# How to complete this task
Lines that contain "Configuration": how many are there in the listing below? Answer with a number and nothing more.

_ _ _ _ _ _ _

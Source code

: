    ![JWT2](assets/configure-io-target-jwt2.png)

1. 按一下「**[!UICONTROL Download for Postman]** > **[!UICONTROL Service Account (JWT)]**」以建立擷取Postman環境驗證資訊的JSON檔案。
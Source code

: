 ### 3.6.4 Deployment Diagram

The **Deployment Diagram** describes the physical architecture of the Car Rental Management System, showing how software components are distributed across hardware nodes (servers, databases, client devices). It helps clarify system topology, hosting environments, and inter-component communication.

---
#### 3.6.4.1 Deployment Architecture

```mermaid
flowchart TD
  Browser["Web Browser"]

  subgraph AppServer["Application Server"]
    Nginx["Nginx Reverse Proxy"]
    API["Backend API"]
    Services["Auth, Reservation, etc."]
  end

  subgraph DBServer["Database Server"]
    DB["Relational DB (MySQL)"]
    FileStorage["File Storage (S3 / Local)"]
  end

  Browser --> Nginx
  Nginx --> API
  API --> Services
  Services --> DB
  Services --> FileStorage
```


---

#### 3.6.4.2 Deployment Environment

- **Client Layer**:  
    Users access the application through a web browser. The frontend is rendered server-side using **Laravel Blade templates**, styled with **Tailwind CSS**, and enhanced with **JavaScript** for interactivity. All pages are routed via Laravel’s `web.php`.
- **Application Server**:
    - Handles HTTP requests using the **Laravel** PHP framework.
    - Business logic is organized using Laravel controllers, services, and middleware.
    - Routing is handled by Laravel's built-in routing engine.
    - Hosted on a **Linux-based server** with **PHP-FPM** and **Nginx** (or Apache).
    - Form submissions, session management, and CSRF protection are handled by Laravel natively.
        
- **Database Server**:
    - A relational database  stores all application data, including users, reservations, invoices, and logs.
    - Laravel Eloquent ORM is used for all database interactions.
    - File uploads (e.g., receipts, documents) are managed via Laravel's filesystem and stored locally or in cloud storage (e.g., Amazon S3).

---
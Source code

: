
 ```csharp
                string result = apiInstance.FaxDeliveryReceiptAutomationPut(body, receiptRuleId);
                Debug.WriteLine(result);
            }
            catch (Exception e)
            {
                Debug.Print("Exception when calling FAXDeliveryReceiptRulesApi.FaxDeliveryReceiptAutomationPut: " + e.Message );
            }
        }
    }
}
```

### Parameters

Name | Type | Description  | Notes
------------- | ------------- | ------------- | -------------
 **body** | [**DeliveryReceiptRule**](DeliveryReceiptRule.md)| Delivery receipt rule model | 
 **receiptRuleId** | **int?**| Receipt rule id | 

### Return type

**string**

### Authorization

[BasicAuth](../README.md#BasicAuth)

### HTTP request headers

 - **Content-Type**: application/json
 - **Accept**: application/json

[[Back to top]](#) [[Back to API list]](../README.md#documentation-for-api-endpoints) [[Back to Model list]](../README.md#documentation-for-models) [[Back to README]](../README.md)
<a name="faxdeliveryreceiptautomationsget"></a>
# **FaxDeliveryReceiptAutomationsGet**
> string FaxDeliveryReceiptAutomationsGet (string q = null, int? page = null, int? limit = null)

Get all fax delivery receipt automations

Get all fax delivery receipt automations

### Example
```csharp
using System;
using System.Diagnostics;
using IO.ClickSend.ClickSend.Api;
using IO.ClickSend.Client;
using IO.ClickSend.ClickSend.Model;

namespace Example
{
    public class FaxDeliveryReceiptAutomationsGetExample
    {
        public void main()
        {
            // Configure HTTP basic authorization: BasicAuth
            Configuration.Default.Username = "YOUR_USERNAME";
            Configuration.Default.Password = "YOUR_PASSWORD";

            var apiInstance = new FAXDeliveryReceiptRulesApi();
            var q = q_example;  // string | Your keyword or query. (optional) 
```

_ _ _ _ _ _ _

# Solution to the exercise
2